Brain tumor classification from FFPE samples using nanopore methylation sequencing

Oxford Nanopore Technology (ONT)-based methylation sequencing is emerging as a powerful approach for the rapid and accurate classification of brain tumors, an essential component of precision oncology. However, its broader clinical adoption has been limited by reliance on fresh-frozen (FF) tissue, whereas the vast majority of clinical specimens are formalin-fixed paraffin-embedded (FFPE). In this study, we address this limitation by evaluating the effects of FFPE processing on DNA methylation profiles and introducing a validated protocol for ONT-based classification using DNA extracted directly from pathology-marked regions on stained FFPE slides.

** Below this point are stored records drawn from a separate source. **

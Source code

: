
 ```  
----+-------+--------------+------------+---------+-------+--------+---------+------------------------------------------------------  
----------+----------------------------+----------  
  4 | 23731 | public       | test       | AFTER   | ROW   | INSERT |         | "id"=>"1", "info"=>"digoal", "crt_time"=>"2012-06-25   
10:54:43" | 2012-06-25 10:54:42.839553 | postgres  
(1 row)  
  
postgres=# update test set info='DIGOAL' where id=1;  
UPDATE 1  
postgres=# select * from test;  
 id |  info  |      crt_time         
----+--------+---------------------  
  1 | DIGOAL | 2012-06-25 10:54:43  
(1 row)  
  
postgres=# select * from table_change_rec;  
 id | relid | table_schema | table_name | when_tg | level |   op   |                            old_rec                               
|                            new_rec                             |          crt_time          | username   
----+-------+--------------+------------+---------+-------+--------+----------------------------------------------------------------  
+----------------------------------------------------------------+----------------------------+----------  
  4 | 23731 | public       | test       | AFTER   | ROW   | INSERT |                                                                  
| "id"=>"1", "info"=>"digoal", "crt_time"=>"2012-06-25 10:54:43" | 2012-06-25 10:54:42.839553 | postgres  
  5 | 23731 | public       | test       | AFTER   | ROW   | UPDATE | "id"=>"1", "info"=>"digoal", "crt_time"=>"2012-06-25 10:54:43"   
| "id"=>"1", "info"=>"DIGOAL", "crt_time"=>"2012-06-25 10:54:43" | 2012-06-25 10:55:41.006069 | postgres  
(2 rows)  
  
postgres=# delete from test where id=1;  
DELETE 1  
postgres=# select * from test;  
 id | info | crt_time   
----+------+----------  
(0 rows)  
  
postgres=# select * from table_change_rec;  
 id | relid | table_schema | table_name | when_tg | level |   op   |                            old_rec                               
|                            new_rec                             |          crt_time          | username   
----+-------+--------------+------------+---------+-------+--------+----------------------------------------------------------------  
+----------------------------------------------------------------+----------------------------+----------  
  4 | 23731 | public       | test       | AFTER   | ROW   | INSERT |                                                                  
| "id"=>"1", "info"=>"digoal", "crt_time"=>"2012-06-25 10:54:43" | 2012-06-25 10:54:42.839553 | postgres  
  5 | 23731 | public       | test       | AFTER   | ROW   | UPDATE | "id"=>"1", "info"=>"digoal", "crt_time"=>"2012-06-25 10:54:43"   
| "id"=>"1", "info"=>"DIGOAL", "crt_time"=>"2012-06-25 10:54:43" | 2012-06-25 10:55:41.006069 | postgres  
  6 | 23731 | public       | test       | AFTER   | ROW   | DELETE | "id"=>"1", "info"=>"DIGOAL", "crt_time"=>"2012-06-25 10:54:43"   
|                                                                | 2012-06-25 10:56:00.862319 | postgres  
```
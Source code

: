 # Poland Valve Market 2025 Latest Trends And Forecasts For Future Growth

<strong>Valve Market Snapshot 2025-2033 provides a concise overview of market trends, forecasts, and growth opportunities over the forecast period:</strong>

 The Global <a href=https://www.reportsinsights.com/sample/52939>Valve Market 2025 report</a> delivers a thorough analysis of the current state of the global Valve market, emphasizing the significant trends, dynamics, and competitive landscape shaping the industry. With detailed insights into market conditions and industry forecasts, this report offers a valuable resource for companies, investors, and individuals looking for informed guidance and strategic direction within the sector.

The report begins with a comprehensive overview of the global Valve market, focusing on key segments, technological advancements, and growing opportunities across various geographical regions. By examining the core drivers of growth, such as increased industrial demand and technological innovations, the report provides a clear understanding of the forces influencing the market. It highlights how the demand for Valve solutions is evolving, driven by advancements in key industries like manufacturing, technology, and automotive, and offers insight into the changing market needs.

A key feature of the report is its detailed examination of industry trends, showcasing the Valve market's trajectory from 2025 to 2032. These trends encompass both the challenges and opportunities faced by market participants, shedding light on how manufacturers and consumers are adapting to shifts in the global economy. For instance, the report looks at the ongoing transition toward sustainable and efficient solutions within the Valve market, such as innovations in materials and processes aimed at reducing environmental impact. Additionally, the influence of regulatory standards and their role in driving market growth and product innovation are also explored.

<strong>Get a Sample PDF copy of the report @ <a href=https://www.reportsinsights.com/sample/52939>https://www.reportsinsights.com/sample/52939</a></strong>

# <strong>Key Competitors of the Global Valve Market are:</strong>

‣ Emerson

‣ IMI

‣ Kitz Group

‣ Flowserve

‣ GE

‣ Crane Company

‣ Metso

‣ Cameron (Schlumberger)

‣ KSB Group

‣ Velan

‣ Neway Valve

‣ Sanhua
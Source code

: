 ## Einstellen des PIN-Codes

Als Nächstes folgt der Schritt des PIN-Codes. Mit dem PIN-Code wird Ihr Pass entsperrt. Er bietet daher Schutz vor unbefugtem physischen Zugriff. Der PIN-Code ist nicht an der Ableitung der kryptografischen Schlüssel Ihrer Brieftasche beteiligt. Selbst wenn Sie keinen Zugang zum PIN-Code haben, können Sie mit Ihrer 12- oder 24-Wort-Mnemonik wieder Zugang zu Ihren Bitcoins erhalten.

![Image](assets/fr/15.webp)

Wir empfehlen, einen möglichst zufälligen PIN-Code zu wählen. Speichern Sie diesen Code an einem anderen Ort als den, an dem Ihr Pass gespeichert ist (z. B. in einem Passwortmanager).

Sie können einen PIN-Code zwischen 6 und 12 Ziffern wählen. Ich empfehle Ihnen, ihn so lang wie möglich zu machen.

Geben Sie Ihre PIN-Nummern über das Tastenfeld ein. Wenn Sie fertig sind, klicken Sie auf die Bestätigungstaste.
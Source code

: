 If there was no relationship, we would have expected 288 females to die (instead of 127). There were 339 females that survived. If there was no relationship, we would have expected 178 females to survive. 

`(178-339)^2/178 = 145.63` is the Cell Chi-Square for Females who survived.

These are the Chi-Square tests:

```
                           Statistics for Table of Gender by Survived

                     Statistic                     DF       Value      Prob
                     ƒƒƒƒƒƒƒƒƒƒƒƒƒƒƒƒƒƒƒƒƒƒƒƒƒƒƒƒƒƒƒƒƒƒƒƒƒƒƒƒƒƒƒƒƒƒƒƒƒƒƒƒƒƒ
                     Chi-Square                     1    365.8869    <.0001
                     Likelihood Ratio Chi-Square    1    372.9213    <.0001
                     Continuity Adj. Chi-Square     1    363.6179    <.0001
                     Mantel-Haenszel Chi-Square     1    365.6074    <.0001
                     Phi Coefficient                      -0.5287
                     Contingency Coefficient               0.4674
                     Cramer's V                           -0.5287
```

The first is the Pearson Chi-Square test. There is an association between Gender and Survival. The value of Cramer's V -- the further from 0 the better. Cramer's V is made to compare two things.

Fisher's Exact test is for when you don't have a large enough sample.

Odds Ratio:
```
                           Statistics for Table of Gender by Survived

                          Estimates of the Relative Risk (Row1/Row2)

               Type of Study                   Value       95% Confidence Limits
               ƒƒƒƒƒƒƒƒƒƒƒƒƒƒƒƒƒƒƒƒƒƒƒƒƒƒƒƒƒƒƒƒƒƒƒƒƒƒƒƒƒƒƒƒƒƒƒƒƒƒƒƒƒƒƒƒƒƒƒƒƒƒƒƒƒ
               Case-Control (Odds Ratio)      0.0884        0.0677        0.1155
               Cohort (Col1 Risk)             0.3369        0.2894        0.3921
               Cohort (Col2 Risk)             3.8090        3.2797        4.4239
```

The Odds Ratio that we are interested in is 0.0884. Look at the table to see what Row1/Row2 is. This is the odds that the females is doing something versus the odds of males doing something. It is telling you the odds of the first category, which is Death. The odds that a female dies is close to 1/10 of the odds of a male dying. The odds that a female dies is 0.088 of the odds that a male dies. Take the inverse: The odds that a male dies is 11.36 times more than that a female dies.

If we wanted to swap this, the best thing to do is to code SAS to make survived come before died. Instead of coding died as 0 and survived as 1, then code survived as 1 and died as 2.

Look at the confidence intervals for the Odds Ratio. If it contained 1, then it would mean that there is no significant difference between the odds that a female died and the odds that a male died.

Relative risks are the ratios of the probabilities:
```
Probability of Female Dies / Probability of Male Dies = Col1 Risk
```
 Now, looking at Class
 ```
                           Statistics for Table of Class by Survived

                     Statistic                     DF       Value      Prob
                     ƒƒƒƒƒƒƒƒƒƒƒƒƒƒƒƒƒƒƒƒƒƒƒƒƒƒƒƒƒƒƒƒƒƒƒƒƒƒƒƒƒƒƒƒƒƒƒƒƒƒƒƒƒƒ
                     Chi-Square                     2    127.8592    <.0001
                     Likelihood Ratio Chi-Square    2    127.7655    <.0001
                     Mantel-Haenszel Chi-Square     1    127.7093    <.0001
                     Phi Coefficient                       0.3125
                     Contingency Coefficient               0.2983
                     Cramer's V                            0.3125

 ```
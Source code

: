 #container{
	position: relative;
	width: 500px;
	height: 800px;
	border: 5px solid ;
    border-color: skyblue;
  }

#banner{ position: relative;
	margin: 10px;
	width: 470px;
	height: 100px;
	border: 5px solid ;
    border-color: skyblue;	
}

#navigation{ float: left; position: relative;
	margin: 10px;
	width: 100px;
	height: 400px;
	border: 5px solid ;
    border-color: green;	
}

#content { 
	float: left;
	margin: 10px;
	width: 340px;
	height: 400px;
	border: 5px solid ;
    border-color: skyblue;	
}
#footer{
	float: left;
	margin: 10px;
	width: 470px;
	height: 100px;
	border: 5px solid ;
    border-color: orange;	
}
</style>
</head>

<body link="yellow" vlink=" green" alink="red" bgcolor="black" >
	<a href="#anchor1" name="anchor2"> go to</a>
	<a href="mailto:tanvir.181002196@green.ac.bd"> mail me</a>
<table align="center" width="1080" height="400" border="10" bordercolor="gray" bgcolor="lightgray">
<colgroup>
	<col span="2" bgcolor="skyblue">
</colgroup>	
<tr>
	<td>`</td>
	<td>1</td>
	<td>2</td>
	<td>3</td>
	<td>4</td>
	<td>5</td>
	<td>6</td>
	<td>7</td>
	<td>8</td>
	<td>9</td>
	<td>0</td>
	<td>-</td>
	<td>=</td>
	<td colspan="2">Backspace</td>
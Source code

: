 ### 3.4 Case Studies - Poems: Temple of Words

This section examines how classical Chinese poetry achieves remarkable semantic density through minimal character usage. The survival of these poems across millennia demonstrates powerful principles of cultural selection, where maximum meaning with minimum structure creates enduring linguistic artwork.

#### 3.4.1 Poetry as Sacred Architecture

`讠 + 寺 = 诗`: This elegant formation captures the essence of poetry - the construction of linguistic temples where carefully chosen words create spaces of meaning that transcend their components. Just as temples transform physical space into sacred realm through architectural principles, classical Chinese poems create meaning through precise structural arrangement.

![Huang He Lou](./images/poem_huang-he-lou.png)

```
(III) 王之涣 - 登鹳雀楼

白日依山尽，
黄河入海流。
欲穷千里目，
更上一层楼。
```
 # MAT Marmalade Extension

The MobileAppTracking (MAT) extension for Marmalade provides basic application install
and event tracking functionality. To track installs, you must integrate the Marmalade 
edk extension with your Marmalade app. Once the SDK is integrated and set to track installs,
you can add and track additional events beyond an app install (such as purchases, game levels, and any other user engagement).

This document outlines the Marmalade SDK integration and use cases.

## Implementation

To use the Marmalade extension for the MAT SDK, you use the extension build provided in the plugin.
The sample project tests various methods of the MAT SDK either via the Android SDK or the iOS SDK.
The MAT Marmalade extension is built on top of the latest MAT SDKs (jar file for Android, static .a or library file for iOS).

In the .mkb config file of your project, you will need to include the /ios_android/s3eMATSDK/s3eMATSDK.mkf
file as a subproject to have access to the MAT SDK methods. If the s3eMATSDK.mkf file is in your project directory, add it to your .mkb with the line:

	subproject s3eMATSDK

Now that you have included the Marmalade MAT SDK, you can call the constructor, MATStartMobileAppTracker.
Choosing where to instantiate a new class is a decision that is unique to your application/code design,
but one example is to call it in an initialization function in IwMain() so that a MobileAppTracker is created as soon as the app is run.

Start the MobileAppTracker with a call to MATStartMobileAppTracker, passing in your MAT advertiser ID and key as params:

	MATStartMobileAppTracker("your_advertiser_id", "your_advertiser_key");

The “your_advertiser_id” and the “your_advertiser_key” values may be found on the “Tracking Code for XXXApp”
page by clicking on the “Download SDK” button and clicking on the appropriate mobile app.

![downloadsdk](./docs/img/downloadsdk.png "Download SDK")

This approach enables the targeted selection of tumor-rich areas following histological assessment, thereby improving DNA input quality and tumor content. We demonstrate that even small, low-input samples (≥25 ng) can be successfully classified using this method, with high concordance to final integrated neuropathological diagnoses. Our results show that, despite modest methylation loss associated with formalin fixation, classification performance remains robust. Notably, we identify a correlation between methylation degradation and fixation time, supporting a recommendation to limit formalin exposure to ≤3–4 days when possible. By enabling accurate methylation-based tumor classification from routinely processed, stained FFPE tissue, our protocol integrates seamlessly into existing clinical workflows. This expands the accessibility of ONT-based diagnostics and supports informed, timely treatment decisions—even in cases with minimal tissue availability or urgent clinical need.